Os autores usaram as obras de Habermas e Wallerstein para dar corpo ao processo de desenvolvimento do populismo, na medida em que as teorias organizadas por ambos apresentam argumentos palpáveis para o entendimento de como as ações populistas tomam forma em nações ainda desprovidas de desenvolvimento social e econômico. Norita e Morelack apontam que a divisão social do trabalho, o desenvolvimento econômico e a urbanização estão enraizados no mundo da vida e influenciam os movimentos populistas nesses países. Do ponto de vista de Habermas, a alienação e o problema da representação de subgrupos na esfera pública contribuem para a constituição do populismo, pois povo precisa ser defendido das ações antagônicas provenientes desses elementos, uma vez que a esfera pública é uma forma democratizante na sociedade moderna.

No que se relaciona à obra de Wallerstein, os autores apontam que as mudanças que ocorrem no sistema-mundo e os rearranjos econômicos causam um conjunto de alterações sociais que por sua vez geram a pressão social. É aí que reside a crítica dos autores ao sistema na medida em que “países e regiões são hierarquicamente e funcionalmente divididos em “centros”, “semiperiferias” e “periferias”. A dinâmica material, então, produz transformações históricas, provocando a alteração daqueles três eixos centrais e implicando a reorientação da posição de cada país junto ao sistema. Nosso argumento é que, à luz desse dinamismo estrutura, movimentos populistas ganham corpo” (MORELOCK; NARITA, 2019, p. 36)

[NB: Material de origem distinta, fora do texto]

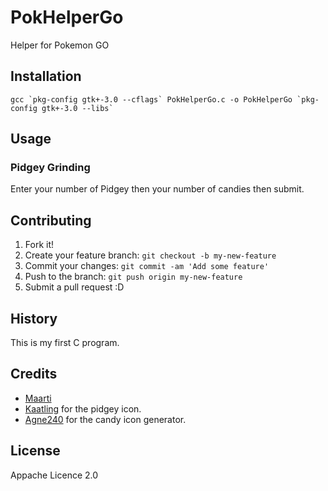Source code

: # PokHelperGo
Helper for Pokemon GO

## Installation

``
gcc `pkg-config gtk+-3.0 --cflags` PokHelperGo.c -o PokHelperGo `pkg-config gtk+-3.0 --libs`
``

## Usage

### Pidgey Grinding

Enter your number of Pidgey then your number of candies then submit.

## Contributing

1. Fork it!
2. Create your feature branch: `git checkout -b my-new-feature`
3. Commit your changes: `git commit -am 'Add some feature'`
4. Push to the branch: `git push origin my-new-feature`
5. Submit a pull request :D

## History

This is my first C program.

## Credits

* [Maarti](http://maarti.net)
* [Kaatling](http://kattling.deviantart.com/) for the pidgey icon.
* [Agne240](https://github.com/OrangeeWeb/Pokemon) for the candy icon generator.

## License

Appache Licence 2.0

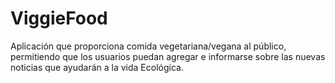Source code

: # ViggieFood
Aplicación que proporciona comida vegetariana/vegana al público, permitiendo que los usuarios puedan agregar e informarse sobre las nuevas noticias  que ayudarán a la vida Ecológica.

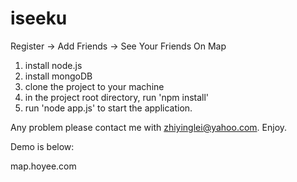 iseeku
======

Register -> Add Friends -> See Your Friends On Map

1. install node.js
2. install mongoDB
3. clone the project to your machine
4. in the project root directory, run 'npm install'
5. run 'node app.js' to start the application. 

Any problem please contact me with zhiyinglei@yahoo.com. Enjoy. 

Demo is below: 

map.hoyee.com 
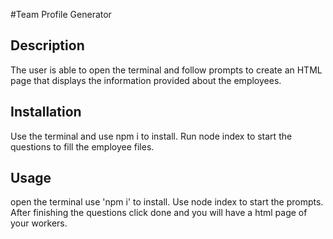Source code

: #Team Profile Generator

## Description
The user is able to open the terminal and follow prompts to create an HTML page that displays the information provided about the employees.



## Installation
Use the terminal and use npm i to install. Run node index to start the questions to fill the employee files.

## Usage
open the terminal use 'npm i' to install. Use node index to start the prompts. After finishing the questions click done and you will have a html page of your workers.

Morelock e Narita não se satisfazem apenas em trabalhar as questões políticas relacionadas ao desenvolvimento do populismo, os autores trazem também aspectos da psicologia para o trabalho, o que proporciona versatilidade intelectual para a análise do fenômeno e novas formas de abordagem.  O capitalismo moderno se desenvolve através  da alienação, o que nos faz ficarmos desconectados e autointeressados por influências das propagandas e que em períodos de crise social, as pessoas se frustram, se tornam confusas e desesperadas, facilitando a construção de grupos com identidade forte e com ideias mais explicitas, abrindo caminho para as personalidades com características populistas.

Um elemento amplamente trabalhado pelos autores na obra diz respeito ao processo de desconstrução da racionalidade e do politicamente correto, ambos abrem caminho para a ascensão do anti-intelectualismo. A atmosfera anti-intelectual está ligada com a produção do sujeito neoliberal já que a necessidade de potencializar o capital humano vai na contramão do conhecimento acadêmico. Em linhas gerais, não há necessidade de desenvolvimento intelectual para o desenvolvimento de uma vida puramente prática.

Nesse sentido “as mitologias fascistas espreitam os desmoralizados e os suscetíveis, oferecendo paliativos cognitivos de diversas formas. Os exemplos nesse sentido, são a lealdade fervorosa a líderes carismáticos, a presença de narrativas reivindicando uma idade de ouro perdida, a ênfase sobre um suposto direito de dominação local ou de expansão global do poder e a unificação de uma comunidade ética superior” (MORELOCK; NARITA, 2019, p. 56).

Em linhas gerais, os autores apontam o populismo como sendo a ascensão de um grupo que se autodenomina “povo” contra um inimigo nomeado “a elite” e definem autoritarismo como a tentativa de uma homogeneização forçada, o populismo autoritário é o lugar político onde populismo e autoritarismo se encontram.

 

Referências

 

WEFFORT, Francisco. O populismo na política brasileira. São Paulo: Paz e Terra, 1980.